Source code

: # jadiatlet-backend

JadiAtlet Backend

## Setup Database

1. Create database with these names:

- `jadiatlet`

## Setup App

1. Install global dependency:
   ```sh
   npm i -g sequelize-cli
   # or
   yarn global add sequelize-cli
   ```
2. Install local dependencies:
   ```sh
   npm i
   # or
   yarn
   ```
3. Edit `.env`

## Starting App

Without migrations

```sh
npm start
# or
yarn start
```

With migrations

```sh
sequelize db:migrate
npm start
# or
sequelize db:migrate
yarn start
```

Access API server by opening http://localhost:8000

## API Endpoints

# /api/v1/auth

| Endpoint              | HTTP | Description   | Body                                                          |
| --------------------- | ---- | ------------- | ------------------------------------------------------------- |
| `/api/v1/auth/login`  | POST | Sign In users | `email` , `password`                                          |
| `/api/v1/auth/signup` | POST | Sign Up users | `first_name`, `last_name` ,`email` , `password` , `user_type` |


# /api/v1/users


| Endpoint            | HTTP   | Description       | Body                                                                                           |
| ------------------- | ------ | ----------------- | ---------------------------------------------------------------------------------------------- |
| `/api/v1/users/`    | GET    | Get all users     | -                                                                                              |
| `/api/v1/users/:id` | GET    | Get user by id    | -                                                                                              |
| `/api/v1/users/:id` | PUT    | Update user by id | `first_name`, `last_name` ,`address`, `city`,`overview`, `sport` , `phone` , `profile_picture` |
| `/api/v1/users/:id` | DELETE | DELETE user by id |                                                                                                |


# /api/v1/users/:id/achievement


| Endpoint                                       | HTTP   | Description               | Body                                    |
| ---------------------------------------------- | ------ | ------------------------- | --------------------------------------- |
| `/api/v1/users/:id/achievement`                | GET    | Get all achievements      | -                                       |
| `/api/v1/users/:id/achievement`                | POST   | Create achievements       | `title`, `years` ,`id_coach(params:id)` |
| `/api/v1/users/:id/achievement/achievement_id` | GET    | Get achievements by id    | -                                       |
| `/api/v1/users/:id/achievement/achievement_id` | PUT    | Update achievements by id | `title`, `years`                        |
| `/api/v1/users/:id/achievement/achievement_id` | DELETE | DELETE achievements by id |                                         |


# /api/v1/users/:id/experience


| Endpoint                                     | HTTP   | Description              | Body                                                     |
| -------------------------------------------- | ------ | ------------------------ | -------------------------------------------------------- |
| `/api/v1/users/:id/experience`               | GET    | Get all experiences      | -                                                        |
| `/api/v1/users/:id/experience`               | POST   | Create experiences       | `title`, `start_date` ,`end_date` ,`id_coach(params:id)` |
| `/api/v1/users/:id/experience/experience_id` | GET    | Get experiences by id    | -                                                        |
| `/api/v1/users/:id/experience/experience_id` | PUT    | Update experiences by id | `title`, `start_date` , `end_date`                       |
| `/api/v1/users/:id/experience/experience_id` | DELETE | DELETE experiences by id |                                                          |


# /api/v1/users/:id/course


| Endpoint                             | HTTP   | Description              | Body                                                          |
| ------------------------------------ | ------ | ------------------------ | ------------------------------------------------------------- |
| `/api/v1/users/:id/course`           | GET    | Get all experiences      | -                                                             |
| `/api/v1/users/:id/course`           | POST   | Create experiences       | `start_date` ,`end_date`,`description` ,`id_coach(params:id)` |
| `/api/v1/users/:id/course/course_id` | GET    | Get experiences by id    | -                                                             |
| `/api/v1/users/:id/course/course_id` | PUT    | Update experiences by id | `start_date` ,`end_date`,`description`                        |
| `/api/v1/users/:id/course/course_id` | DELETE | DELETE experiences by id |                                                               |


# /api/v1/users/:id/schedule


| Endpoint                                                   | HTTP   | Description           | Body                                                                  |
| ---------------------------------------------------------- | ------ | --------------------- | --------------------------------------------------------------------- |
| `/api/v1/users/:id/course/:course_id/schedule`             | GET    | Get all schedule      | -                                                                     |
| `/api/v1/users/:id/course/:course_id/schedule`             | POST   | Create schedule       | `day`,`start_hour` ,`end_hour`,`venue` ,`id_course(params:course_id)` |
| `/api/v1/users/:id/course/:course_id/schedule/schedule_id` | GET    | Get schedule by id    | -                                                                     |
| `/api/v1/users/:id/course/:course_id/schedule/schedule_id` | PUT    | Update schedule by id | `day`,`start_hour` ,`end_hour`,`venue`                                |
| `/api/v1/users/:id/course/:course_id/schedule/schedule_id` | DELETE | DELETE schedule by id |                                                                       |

→ What is being asked: Pull every line containing the word "params" out of the material and copy it.

→ Response box:
| `/api/v1/users/:id/achievement`                | POST   | Create achievements       | `title`, `years` ,`id_coach(params:id)` |
| `/api/v1/users/:id/experience`               | POST   | Create experiences       | `title`, `start_date` ,`end_date` ,`id_coach(params:id)` |
| `/api/v1/users/:id/course`           | POST   | Create experiences       | `start_date` ,`end_date`,`description` ,`id_coach(params:id)` |
| `/api/v1/users/:id/course/:course_id/schedule`             | POST   | Create schedule       | `day`,`start_hour` ,`end_hour`,`venue` ,`id_course(params:course_id)` |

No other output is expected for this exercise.